The Dreaded Phone Call

There's one thing every caregiver dreads, and knows she or he may get one day.  I thought about that a lot today, at the end of an interesting January.

The Dreaded Phone Call.

I can remember back in my 30's, when I lived about 1400 miles away from my father.  My father was in his early 70's and suffered from various health problems.  I was fortunate because his younger sister was his caregiver.  Still, I feared for the day I would receive The Dreaded Phone Call.

And one evening, in January of 1986, it came.

I'm only at the beginning of my present long distance care giving journey with my mother in law, and I've already found so many "fellow travelers"in co workers and people I meet in other settings. (I will note here that when I was growing up in the 50's and 60's, "fellow traveler" meant something completely different.  Maybe it still does.)  Some of them have already received The Dreaded Phone Call.  Others await it.

It isn't necessarily a "someone has died" phone call at 10pm, as you prepare for bed.

For one fellow traveler, it came right before Christmas when she got a phone call telling her that her fiercely independent 90 plus year old mother in law had broken her collar bone in a fall.  It would be the end of the in law's independence and the beginning of countless hours of stress for this fellow traveler.

For another fellow traveler, it came today in the early morning, when a relative called to say her mother had fallen, and he couldn't get her up by himself. Between the two of them, they finally got her up.

But then, she fell again.

The fellow traveler was realistic.  She knew she would get these calls again and again, until one day, when she knew she would get the true Dreaded Phone Call.

I am one of several long distance care givers for my mother in law.  We are quite aware that we may be watching what will happen to us in 20 or so years.  And we wonder, why does it have to be that way?  We all - all of us - have to make it up as we go along. There are no manuals.

Our aging parents, so many times, haven't made plans for this day.  And you know what?  They were care givers for their parents.  They should have known better, right?  Well, will we know better?  Will we remember what our parents put us through and not put our own children through it?

Or will the cycle continue, generation after generation?

When will each of us generate our own Dreaded Phone Call?


  1. Alana, I'm visiting from the UBC. Yes, the cycle goes on. I am also 60, and the sister I thought would always take care of Mom has now become crippled. So someone may have to move to another city. We can just do our best as things unfold. All blessings to you on your journey.

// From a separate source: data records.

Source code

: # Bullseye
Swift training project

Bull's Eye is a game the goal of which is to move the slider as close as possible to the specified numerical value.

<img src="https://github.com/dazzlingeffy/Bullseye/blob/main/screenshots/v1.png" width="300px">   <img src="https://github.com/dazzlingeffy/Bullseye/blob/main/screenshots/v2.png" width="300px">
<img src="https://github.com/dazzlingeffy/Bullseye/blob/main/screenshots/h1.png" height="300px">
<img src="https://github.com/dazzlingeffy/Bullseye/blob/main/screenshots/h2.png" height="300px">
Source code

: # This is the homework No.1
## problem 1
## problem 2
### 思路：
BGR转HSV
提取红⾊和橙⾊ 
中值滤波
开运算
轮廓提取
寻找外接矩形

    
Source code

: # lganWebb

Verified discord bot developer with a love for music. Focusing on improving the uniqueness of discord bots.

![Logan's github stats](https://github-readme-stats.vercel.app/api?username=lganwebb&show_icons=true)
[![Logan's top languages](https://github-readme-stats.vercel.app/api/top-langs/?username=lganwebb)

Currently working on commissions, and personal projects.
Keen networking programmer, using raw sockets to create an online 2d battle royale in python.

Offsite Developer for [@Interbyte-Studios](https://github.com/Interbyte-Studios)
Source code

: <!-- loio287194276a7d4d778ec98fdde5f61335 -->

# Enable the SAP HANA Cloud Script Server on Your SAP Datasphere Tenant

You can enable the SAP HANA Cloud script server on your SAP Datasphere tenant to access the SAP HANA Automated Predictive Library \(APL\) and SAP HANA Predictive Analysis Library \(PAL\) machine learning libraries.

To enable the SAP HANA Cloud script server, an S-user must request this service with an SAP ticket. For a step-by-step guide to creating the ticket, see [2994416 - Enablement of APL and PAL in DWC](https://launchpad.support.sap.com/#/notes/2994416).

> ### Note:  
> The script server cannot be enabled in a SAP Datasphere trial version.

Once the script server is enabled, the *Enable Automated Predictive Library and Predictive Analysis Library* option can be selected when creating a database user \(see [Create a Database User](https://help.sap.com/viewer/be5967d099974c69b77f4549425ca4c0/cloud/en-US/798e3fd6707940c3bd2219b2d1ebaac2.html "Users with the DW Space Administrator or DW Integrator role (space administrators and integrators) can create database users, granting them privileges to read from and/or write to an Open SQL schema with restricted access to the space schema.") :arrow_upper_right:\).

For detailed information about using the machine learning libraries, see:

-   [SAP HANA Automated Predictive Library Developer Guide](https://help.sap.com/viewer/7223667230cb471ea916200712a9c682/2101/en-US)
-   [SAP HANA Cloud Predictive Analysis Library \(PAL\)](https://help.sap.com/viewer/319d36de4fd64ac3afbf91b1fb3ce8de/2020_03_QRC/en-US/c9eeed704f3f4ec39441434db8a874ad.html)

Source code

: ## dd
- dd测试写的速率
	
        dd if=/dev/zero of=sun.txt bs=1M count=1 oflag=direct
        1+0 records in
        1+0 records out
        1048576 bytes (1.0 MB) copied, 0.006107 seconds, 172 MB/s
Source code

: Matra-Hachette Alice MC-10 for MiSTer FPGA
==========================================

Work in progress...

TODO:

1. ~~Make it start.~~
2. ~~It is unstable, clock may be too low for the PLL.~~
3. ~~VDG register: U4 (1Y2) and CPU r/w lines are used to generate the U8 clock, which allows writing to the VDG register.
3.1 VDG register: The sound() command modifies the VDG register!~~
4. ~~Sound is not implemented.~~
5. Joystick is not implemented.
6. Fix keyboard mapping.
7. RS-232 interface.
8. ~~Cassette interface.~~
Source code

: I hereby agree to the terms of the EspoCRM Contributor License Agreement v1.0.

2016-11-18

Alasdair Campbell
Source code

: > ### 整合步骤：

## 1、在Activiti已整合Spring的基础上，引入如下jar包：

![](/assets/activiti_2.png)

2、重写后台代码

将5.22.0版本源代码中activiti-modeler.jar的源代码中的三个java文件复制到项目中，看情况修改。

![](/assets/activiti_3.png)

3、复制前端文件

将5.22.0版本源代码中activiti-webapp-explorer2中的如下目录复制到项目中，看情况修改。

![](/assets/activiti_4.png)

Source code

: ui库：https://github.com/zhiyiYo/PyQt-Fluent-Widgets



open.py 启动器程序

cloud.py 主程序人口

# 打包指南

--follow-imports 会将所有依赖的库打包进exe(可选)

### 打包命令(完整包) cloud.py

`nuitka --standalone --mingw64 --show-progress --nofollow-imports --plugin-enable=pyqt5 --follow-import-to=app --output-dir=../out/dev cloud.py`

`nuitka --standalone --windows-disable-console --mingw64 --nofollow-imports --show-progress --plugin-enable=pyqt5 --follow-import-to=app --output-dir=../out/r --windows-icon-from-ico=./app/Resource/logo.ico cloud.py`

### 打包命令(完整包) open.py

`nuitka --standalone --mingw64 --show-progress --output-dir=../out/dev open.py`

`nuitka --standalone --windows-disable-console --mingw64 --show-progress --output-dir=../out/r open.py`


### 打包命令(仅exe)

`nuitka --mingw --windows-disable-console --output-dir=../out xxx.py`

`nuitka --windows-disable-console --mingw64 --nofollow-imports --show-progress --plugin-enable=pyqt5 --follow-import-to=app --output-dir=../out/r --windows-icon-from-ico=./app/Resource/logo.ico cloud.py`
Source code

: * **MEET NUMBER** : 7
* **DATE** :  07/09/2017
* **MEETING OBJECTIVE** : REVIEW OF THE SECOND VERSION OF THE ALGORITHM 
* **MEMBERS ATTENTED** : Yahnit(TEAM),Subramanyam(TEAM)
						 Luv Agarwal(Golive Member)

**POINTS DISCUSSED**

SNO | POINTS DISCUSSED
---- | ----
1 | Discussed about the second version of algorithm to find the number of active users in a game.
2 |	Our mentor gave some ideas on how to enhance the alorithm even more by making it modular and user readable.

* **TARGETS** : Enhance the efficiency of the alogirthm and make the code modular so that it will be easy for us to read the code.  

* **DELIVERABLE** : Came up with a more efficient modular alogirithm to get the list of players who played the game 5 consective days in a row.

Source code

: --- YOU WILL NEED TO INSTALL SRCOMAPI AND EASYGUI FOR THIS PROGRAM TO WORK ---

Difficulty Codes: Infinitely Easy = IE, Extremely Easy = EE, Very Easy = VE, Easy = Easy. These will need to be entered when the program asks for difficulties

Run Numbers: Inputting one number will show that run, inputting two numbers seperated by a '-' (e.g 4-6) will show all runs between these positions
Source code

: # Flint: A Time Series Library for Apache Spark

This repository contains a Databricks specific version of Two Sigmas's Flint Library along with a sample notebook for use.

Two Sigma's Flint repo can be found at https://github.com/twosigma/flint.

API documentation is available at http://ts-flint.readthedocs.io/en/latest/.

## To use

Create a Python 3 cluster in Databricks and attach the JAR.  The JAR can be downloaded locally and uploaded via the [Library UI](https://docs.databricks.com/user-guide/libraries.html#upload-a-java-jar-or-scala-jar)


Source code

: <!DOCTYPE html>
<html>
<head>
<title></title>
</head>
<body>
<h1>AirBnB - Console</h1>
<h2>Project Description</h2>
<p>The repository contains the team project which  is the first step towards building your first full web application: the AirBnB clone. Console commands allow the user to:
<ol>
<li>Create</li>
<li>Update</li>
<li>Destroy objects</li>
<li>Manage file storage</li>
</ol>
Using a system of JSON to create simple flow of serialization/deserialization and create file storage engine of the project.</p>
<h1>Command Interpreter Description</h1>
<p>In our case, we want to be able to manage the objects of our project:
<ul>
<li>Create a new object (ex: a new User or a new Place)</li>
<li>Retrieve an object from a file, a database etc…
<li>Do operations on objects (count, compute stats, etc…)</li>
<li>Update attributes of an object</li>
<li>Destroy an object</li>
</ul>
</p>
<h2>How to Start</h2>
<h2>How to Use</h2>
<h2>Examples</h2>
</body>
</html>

  2. Interesting post Alana - as someone with parents who are getting older and their comments about caring about their own parents, I would say that our intentions are there to make it easier on our kids but I wonder if the cycle will keep on repeating! I hope that it does get easier, but when emotions and family are involved it is definitely not a phone call we want to get. Thanks for sharing.

  3. Alana, We've kind of reverse engineered this one. I helped care for three aging parents/in-laws and now my younger brother is the one taking care of our mother. I moved in with my kids while I still have the health, energy and mobility to help with kids and house and business. We live in Europe (Air Force) for now while Mom is in Pacific Northwest, USA. I've lived thru a number of dreaded phone calls. Now I'm grateful to have time with my daughter and teens before they have to start dreading anything and we can all help each other live our lives and grow and prosper.
    Thanks for sharing about this. (Dropped in from UBC)

  4. It would appear to me that we spend our entire lives refusing the future, at least at one time or another. Some of us refuse adolescence and the distance it imposes between the now and the infant we were, some of us push back the day we accept our resposibilities as adults, with aleatory results, some of us dread our forties, or fifties, or going bald, or beginning the menopause, or reaching the big 60. And some of us are even so unlucky as to experience most if not all of these situations.

    But almost all of us do our level and assiduous best to ignore the inescapable future that ill-health, ageing, diminishing faculties and death make hold in store for us.

    I guess the only way to deal with the Dreaded Phone Call is to consider it not as being dreaded, but inevitable and natural..

    Well, that's my humble take anyway, even though I know it's easier said than done.

    Thanks for a very thought-provoking post. I enjoyed every word of it.